3. I don’t like cricket, oh no, I love it.
What cricket fanatics want you to believe (and how you’re going to make them believe you).
Now friends, this one is tricky, made especially hard for those of us who didn’t grow up with brothers or sporting abilities or the patience to withstand an entire cricket match without wanting to wander off for a bucket of KFC (ironically Aussie cricket’s Big Bash sponsor).
forced into engaged in a game, the trick to pretending to know what one is doing is completing a lot of out-field running for an invisible ball, warming it up against one’s crotch, doing exercise if you’ve been lumped with the onus of fielder, and (for those who are bowling/catching) shouting a lot of cricket jargon “THAT’S TWO FOR SIX AND IT’S 20 INNINGS!!!” or something..
Now, whether you like a drop of grog or not, there lies some etiquette in wetting one’s whistle on this
fine blisteringly hot day. If you’re in a part of the world where you’ve entered the tenth circle of hell temperature-wise, it’s a good brew FTW (otherwise like…mulled wine? A shandy?). The locals may down a slab or two, but we wouldn’t recommend it.
Stick to your middies, pints or schooners. Or pots, if you’re a giant who likes a two-sips-and-you’re-done kind of beer.
5. Patriotism. Or, as we like to call it – plastering all manners of the Aussie flag to one’s body.
Flags. Australian bikinis, thongs (not that type of thong), board shorts. ALL the Australian themed face tattoos.
Be really really cool and get 100 country-shaped tatts on that face of yours*. Just don’t forget Tassie #poortassie
*Can be used as a replacement for sunscreen.
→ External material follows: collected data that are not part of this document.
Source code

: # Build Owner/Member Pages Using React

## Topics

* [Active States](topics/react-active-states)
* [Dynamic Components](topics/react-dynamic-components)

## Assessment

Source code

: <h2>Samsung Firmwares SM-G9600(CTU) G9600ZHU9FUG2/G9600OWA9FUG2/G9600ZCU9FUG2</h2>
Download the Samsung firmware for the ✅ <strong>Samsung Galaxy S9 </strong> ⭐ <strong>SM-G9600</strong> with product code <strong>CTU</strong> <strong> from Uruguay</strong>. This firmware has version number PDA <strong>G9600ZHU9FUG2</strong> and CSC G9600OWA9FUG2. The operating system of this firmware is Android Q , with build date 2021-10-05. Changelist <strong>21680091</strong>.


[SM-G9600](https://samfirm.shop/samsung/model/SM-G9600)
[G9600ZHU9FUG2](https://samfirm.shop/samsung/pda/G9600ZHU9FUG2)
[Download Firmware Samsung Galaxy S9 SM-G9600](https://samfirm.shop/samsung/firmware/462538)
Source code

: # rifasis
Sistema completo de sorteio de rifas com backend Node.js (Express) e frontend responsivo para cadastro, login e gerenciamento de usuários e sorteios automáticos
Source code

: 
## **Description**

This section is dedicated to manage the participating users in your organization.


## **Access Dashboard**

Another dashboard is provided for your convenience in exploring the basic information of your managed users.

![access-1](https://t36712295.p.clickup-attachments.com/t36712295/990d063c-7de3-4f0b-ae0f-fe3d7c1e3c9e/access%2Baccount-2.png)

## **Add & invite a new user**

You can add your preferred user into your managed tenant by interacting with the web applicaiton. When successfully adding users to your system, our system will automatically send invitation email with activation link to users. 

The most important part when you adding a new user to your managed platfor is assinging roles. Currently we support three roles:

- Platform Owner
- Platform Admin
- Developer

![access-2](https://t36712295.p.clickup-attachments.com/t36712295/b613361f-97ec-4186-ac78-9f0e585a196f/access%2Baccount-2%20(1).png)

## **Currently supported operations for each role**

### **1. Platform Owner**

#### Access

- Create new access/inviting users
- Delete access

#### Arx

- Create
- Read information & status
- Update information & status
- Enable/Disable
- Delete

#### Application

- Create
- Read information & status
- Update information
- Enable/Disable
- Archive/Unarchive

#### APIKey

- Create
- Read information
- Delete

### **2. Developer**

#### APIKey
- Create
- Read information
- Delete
See the sun try and burn through THAT.
If someone brings out a pavlova mid-way through the day and you’re just trying to play beer pong, act excited, ACT EXCITED NOW. Nod, say thank you, accept a piece of your dilapidated (egg white mush?), and slowly pretend to eat it whilst making yummy noises.
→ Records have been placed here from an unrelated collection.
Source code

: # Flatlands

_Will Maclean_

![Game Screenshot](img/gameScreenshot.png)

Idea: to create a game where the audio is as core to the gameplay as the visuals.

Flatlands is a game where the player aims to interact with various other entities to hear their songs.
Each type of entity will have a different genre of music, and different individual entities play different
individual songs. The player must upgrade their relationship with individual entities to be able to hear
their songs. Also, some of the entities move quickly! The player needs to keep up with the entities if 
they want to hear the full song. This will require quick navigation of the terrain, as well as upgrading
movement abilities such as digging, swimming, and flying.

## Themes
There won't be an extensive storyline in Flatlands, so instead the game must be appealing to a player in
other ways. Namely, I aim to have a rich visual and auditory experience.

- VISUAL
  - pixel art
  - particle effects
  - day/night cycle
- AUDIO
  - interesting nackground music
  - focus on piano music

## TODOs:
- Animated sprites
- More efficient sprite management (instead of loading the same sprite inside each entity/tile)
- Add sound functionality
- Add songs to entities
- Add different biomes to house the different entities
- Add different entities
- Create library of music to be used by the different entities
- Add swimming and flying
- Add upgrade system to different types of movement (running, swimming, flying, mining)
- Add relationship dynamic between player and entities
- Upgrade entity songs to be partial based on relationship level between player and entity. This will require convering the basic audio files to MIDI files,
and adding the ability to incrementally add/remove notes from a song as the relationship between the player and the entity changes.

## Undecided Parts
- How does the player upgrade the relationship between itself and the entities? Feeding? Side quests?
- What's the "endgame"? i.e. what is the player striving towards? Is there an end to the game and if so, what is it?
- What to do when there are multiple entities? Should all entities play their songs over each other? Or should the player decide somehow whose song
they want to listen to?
A lot of effort went into this, there was the purchasing from Woolies, opening of a tin of passionfruit, a-prying open of a bag of Nanna’s frozen berries and a blank canvas for said fruit to be artistically displayed.
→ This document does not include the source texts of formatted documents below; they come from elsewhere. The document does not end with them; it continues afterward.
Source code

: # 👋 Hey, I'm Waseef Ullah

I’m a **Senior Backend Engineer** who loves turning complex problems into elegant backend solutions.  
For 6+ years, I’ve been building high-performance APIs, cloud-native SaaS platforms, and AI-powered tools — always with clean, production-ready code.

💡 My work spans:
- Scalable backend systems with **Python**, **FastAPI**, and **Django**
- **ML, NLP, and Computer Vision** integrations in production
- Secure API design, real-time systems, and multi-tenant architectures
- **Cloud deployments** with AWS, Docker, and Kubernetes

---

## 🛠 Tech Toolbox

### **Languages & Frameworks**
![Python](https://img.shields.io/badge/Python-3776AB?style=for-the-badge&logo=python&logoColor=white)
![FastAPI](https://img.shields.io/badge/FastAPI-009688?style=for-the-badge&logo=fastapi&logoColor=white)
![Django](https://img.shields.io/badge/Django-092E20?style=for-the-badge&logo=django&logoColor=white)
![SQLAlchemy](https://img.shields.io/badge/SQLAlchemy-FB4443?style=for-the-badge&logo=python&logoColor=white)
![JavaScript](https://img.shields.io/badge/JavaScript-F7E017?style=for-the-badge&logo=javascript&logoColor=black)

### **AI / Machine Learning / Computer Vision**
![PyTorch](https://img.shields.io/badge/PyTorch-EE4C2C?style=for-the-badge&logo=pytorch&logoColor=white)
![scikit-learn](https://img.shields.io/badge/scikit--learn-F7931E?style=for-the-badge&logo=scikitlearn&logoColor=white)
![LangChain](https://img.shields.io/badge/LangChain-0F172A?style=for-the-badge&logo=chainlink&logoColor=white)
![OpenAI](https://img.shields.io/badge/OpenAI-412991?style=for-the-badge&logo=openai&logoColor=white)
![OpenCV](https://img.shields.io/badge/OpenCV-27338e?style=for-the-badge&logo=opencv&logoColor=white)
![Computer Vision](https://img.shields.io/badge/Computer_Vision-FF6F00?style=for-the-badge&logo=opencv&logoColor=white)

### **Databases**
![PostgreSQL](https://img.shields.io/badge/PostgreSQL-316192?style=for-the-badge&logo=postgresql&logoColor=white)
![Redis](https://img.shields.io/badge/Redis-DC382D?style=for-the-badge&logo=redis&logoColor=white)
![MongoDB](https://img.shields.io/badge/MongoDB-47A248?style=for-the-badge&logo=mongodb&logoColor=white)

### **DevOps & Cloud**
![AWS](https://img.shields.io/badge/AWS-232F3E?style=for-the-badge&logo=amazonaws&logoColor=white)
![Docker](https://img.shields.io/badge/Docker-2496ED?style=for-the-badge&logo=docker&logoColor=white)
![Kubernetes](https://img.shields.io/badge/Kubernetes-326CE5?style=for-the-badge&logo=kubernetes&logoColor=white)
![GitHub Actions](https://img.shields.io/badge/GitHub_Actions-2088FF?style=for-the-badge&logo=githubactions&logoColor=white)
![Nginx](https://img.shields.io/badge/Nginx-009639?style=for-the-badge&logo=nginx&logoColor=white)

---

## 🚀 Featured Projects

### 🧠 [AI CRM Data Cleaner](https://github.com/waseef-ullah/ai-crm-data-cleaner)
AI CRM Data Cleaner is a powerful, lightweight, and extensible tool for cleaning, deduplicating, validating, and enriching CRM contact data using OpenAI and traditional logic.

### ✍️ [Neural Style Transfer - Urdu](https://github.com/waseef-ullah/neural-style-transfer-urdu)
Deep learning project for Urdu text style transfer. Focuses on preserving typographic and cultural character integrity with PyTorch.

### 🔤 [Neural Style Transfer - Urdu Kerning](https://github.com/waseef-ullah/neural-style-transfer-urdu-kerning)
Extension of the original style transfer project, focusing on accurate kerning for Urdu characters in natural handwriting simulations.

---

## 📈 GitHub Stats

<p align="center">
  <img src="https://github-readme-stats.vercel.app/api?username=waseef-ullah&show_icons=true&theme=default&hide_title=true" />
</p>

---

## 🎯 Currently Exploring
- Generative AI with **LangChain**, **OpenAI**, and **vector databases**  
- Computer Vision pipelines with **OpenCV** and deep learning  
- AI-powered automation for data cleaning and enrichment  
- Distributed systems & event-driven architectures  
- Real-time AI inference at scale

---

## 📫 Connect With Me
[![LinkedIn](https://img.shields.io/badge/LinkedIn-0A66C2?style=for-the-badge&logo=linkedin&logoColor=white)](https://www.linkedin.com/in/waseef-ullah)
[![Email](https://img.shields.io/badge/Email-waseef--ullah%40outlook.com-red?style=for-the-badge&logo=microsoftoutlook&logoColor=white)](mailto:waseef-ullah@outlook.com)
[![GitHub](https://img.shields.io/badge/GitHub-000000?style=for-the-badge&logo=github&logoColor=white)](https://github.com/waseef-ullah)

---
Proceed to bathroom if you’re not digging it, and flush it down the loo.
7. The deserters.
For those of you who’ve left our shores and made our plains a little more boundless, here are a few things to bring the comforts of home all the way to wherever you are.
- Find the nearest Aussie pub.
- Cry into your beer as you sing the national anthem with the most gusto you’ve ever mustered.
- Heartily claim that pavlova is the most amazing dessert in the world and you’re gutted to not be having any this year.
- Ditto Tim-Tams.
- And lamingtons.
- Down a snag in a slice of bread for old time’s sake.
- Try and find a goon bag somewhere.
- If all else fails, pour wine into a pillowcase and stand under it.
*Disclaimer: all of these things must be attempted with ease and care, Australiana-shock is real and you may feel the need to run and stumble back home after being exposed to our roo-loose-in-the-top-paddock traditions. Fair warning.